● WORK INSTRUCTION
Copy each line of the records below that has "provided" in it.

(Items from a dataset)
============================================================

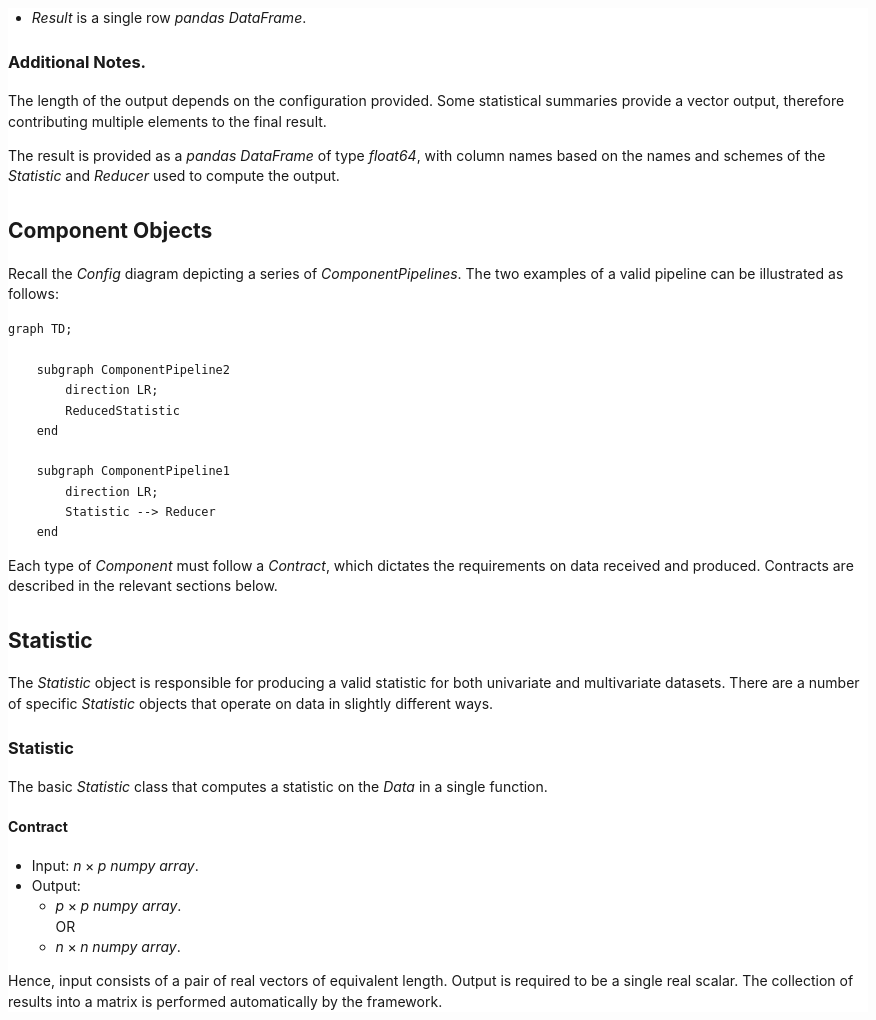 - *Result* is a single row *pandas DataFrame*.

### Additional Notes.

The length of the output depends on the configuration provided. Some statistical summaries
provide a vector output, therefore contributing multiple elements to the final result.

The result is provided as a *pandas DataFrame* of type *float64*, with column names based on the 
names and schemes of the *Statistic* and *Reducer* used to compute the output.

## Component Objects

Recall the *Config* diagram depicting a series of *ComponentPipelines*. The two examples of a 
valid pipeline can be illustrated as follows:

```mermaid
graph TD;
		
	subgraph ComponentPipeline2
	    direction LR;
		ReducedStatistic
	end

	subgraph ComponentPipeline1
		direction LR;
		Statistic --> Reducer
	end
```

Each type of *Component* must follow a *Contract*, which dictates the requirements on data 
received and produced. Contracts are described in the relevant sections below.

## Statistic

The *Statistic* object is responsible for producing a valid statistic for both univariate and
multivariate datasets. There are a number of specific *Statistic* objects that operate on data
in slightly different ways.

### Statistic

The basic *Statistic* class that computes a statistic on the *Data* in a single function.

#### Contract

- Input: $n \times p$ *numpy array*.
- Output:
    - $p \times p$ *numpy array*. \
      OR
    - $n \times n$ *numpy array*.

Hence, input consists of a pair of real vectors of equivalent length. Output is required to be a single real scalar. The
collection of results into a matrix is performed automatically by the framework.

============================================================

● YOUR RESPONSE
The length of the output depends on the configuration provided. Some statistical summaries
The result is provided as a *pandas DataFrame* of type *float64*, with column names based on the 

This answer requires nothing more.